_How to complete this task_:
Nothing should be output except the lines from the top of the material below through the line that contains "<li>Added: Option for", each exactly as written.

Provided records below:

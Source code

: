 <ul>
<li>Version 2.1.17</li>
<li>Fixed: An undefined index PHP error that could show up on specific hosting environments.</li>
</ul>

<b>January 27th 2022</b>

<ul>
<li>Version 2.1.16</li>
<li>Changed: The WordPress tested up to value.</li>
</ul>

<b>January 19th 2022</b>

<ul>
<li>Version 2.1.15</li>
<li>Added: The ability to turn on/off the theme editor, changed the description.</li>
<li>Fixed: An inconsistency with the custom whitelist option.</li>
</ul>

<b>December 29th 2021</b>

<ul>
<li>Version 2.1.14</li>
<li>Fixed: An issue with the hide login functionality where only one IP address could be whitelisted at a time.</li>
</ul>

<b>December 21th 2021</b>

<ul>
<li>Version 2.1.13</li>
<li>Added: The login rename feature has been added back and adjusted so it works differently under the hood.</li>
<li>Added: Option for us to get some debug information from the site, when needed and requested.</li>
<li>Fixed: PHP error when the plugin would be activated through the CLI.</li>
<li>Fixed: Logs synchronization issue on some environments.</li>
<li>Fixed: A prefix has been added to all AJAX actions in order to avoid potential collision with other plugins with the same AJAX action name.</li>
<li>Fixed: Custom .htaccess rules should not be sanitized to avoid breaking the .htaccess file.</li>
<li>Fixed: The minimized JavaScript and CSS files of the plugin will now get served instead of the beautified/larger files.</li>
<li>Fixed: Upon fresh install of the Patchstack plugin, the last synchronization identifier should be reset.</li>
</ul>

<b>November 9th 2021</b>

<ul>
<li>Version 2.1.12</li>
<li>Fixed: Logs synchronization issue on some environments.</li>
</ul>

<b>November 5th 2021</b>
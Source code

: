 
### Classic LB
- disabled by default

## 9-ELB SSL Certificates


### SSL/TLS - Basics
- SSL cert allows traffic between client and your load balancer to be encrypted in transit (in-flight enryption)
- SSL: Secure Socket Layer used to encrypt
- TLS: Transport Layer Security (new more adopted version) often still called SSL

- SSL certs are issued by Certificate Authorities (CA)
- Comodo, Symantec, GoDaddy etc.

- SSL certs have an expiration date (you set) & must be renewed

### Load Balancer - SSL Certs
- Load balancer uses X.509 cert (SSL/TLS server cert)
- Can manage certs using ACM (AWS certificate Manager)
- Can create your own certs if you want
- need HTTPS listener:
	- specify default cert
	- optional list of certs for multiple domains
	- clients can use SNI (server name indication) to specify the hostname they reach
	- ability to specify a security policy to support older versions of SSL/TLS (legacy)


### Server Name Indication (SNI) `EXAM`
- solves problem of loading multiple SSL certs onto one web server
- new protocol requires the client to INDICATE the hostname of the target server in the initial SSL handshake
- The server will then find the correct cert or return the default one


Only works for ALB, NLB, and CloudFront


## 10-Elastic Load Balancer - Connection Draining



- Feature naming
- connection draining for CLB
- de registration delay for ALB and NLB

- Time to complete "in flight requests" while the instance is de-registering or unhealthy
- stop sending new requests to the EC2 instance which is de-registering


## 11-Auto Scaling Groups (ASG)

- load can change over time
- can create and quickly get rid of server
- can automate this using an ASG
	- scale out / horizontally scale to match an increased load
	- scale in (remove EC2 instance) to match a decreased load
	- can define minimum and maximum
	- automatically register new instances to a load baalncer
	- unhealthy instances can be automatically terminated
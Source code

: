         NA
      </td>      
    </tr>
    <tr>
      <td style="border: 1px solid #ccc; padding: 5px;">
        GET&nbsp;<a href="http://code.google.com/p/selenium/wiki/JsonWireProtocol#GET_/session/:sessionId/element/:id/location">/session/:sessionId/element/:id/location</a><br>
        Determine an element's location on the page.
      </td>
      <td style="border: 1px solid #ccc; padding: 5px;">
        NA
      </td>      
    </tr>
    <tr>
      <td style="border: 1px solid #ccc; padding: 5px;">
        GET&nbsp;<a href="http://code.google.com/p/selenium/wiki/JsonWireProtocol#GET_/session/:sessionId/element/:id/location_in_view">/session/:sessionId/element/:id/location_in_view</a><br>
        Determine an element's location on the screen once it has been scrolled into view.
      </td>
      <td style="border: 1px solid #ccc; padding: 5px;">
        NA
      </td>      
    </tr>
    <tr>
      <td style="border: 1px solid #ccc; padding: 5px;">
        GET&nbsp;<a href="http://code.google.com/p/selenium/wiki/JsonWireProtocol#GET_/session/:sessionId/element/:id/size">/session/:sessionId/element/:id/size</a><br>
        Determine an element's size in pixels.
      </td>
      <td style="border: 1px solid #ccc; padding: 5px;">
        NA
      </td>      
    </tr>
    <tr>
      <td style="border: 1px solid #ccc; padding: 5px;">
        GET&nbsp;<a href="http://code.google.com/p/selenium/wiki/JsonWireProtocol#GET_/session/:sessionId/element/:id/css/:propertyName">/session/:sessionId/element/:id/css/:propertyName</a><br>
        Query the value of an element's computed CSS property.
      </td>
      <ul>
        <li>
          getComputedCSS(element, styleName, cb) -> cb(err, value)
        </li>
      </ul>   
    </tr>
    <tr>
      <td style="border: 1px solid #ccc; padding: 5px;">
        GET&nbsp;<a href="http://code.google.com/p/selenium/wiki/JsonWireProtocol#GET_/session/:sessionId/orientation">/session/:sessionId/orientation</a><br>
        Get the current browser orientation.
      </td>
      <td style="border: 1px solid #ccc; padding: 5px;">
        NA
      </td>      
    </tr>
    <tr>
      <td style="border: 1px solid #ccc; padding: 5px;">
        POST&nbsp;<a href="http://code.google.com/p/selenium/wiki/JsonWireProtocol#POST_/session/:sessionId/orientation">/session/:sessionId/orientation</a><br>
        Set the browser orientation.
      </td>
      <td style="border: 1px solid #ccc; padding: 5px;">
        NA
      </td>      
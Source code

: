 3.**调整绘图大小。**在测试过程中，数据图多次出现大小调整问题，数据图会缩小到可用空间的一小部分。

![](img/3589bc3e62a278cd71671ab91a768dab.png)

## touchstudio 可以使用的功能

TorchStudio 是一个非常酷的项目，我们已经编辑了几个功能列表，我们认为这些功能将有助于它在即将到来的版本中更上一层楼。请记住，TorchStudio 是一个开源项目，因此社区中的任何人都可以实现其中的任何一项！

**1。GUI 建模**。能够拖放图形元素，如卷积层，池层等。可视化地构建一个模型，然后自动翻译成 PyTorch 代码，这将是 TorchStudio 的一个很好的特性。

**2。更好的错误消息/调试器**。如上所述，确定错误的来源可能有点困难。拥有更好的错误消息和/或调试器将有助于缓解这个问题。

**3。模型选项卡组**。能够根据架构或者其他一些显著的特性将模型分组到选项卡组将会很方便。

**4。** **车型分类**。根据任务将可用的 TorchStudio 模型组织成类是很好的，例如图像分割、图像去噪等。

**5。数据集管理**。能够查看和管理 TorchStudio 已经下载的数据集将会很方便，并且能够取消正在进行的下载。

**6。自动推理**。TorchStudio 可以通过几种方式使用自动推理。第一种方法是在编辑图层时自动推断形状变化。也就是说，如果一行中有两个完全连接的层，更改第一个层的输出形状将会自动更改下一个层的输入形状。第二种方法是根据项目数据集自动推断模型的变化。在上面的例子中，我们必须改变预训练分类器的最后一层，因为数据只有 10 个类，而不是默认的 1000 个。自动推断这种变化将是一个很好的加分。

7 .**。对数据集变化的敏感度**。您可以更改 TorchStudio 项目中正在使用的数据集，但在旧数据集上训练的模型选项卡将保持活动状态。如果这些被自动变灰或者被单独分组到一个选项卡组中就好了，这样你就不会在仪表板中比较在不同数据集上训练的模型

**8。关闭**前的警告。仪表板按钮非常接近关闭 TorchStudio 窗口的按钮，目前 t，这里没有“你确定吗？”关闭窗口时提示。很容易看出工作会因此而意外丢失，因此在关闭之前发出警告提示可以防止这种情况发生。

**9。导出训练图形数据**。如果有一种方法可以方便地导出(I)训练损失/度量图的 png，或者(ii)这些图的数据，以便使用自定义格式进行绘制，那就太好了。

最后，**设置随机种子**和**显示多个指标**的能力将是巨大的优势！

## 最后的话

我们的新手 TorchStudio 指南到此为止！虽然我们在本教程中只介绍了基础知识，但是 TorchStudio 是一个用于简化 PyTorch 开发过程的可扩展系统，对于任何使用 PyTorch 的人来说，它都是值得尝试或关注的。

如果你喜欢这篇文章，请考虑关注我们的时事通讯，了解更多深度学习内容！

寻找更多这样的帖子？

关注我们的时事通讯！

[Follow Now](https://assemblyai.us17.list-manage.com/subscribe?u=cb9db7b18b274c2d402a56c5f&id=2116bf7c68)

End of Provided records.

_Written solution_:
Source code

: <ul>
<li>Version 2.1.17</li>
<li>Fixed: An undefined index PHP error that could show up on specific hosting environments.</li>
</ul>

<b>January 27th 2022</b>

<ul>
<li>Version 2.1.16</li>
<li>Changed: The WordPress tested up to value.</li>
</ul>

<b>January 19th 2022</b>

<ul>
<li>Version 2.1.15</li>
<li>Added: The ability to turn on/off the theme editor, changed the description.</li>
<li>Fixed: An inconsistency with the custom whitelist option.</li>
</ul>

<b>December 29th 2021</b>

<ul>
<li>Version 2.1.14</li>
<li>Fixed: An issue with the hide login functionality where only one IP address could be whitelisted at a time.</li>
</ul>

<b>December 21th 2021</b>

<ul>
<li>Version 2.1.13</li>
<li>Added: The login rename feature has been added back and adjusted so it works differently under the hood.</li>
<li>Added: Option for us to get some debug information from the site, when needed and requested.</li>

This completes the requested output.